To, czy Putin rzeczywiście użyje broni jądrowej, jest złożonym pytaniem. Jak zauważa Freedman, w obecnym konflikcie miałyby one niewielką użyteczność taktyczną. Tak zwana broń nuklearna pola bitwy jest najskuteczniejsza w rozbijaniu dużych skupisk sił pancernych, których nie ma. Innym możliwym celem byłaby infrastruktura cywilna, ale praktyczne skutki takiego uderzenia byłyby przyćmione przez polityczny wpływ przekroczenia przez Rosję progu nuklearnego.

Rosyjski atak nuklearny umocniłby opozycję, zmieniłby neutralność wobec Rosji i groziłby złamaniem sojuszu z Chinami. Zniweczyłoby to wszelkie szanse na wynegocjowane porozumienie z Ukrainą i przekształciłoby konflikt w wojnę totalną bez żadnych ograniczeń, co jest niebezpieczną sytuacją, biorąc pod uwagę militarną słabość Rosji. Chociaż niektóre twardogłowe elementy w Rosji mogą pochwalić ten ruch, wzywając od jakiegoś czasu do strajków nuklearnych, widząc, że „specjalna operacja wojskowa” przeradza się w wojnę nuklearną, prawdopodobnie straciłaby znaczną część poparcia Putina w Rosji. A dzieje się tak, zanim zareagują Stany Zjednoczone lub inne mocarstwa.

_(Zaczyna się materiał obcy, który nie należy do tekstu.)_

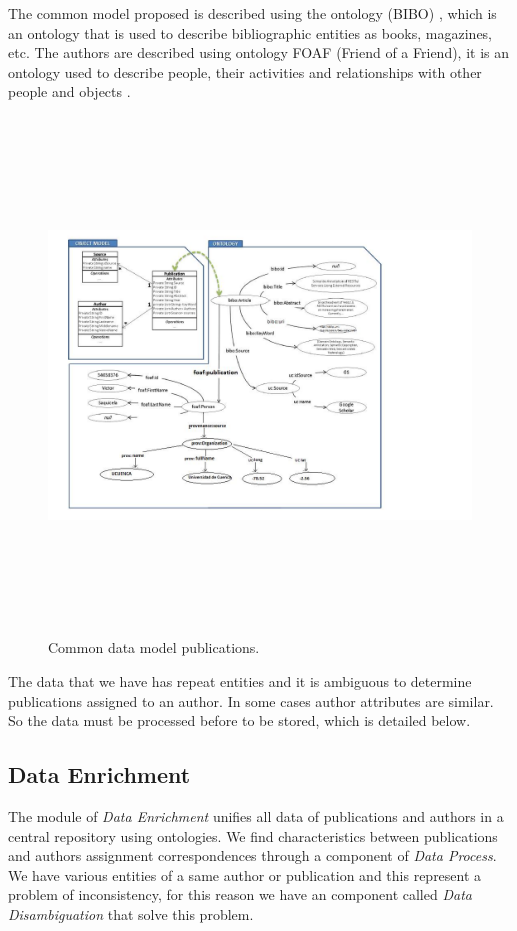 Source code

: \documentclass[11pt]{article}
\begin{document}
The common model proposed is described using the ontology (BIBO) \cite{Frederick}, which is an ontology that is used to describe bibliographic entities as books, magazines, etc. The authors are described using ontology FOAF (Friend of a Friend), it is an ontology used to describe people, their activities and  relationships with other people and objects \cite{brickley2012foaf}. %

 \begin{figure}[ht!]
	\centering
		\includegraphics[height=13.7cm]{dataModelCommon.png}
	\caption{Common data model publications.}
	\label{fig:CommonDataModel}
\end{figure}

The data that we have has repeat entities and it is  ambiguous  to determine  publications assigned to an author. In some cases author attributes are similar. So the data must be processed before to be stored, which is detailed below.

\subsection{Data Enrichment}

The module of \emph{Data Enrichment} unifies all data of publications and authors in a central repository using ontologies. We find characteristics between publications and authors assignment correspondences through a component of \emph{Data Process}. We have various entities of a same author or publication and this represent a problem of inconsistency, for this reason we have an component called \emph{Data Disambiguation} that solve this problem.%
\end{document}
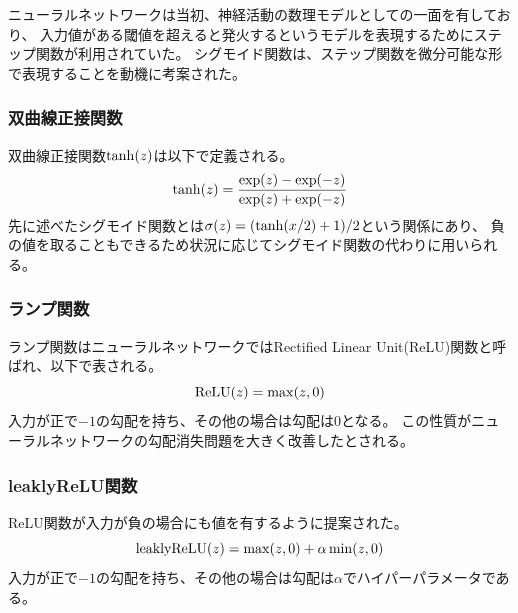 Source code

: ニューラルネットワークは当初、神経活動の数理モデルとしての一面を有しており、
入力値がある閾値を超えると発火するというモデルを表現するためにステップ関数が利用されていた。
シグモイド関数は、ステップ関数を微分可能な形で表現することを動機に考案された。

\subsubsection{\mc 双曲線正接関数}
双曲線正接関数\({\rm tanh}(z)\)は以下で定義される。
\begin{equation}
    {\rm tanh}(z) = \frac{\exp(z) - \exp(-z)}{\exp(z)+\exp(-z)}
\end{equation}
先に述べたシグモイド関数とは\(\sigma(z)=({\rm tanh}(x/2) + 1)/2\)という関係にあり、
負の値を取ることもできるため状況に応じてシグモイド関数の代わりに用いられる。

\subsubsection{\mc ランプ関数}
ランプ関数はニューラルネットワークではRectified Linear Unit(ReLU)関数と呼ばれ、以下で表される。
\begin{equation}
    {\rm ReLU}(z) = \max(z,0)
\end{equation}
入力が正で\(-1\)の勾配を持ち、その他の場合は勾配は\(0\)となる。
この性質がニューラルネットワークの勾配消失問題を大きく改善したとされる。

\subsubsection{\rm leaklyReLU\mc 関数}
ReLU関数が入力が負の場合にも値を有するように提案された。
\begin{equation}
    {\rm leaklyReLU}(z) = \max(z,0) + \alpha \min(z,0)
\end{equation}
入力が正で\(-1\)の勾配を持ち、その他の場合は勾配は\(\alpha\)でハイパーパラメータである。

Ale być może patrzymy w złym kierunku, gdy zakładamy, że chodzi o atomówki.

Jednym z aspektów, który do tej pory nie był brany pod uwagę, jest to, że kiedy Putin mówi o „wszystkich dostępnych nam środkach”, może myśleć o innych opcjach. Kiedy siły konwencjonalne zawiodły w Syrii, reżim wspierany przez Rosję uciekali się do ataków z użyciem broni chemicznej na cywilach terroryzujących opozycję. Biorąc pod uwagę taki precedens, broń chemiczna może wyglądać na atrakcyjny sposób na podniesienie stawki bez przekraczania progu nuklearnego. Ponownie należy zauważyć, że wpływ militarny będzie prawdopodobnie bardzo niski: strajki chemiczne na Ukrainie byłyby bardziej prawdopodobne jako sposób na eskalację Trwająca kampania Rosji ataków na cele cywilne. Prawdopodobnie nie pomogłoby to Putinowi, ale w tym momencie może zechcieć spróbować prawie wszystkiego.

„To nie blef” – upierał się Putin, co oczywiście rodzi pytania, czy jest to blef. Blefując czy nie, ma niewiele kart do zagrania. Częściowa mobilizacja nie pomoże na krótką metę, a on już dorzucił wszystkie dostępne siły konwencjonalne.

Tymczasem ludzie wokół Putina również mogą rozważać swoje opcje. To jest wojna Putina i inni mogą chcieć z niej zrezygnować, zamiast ponosić coraz większe straty militarne i gospodarcze. Dyskusja o zamachu w pałacu jest głośniejszy niż kiedykolwiek, a jego przemówienie nic nie zmieni.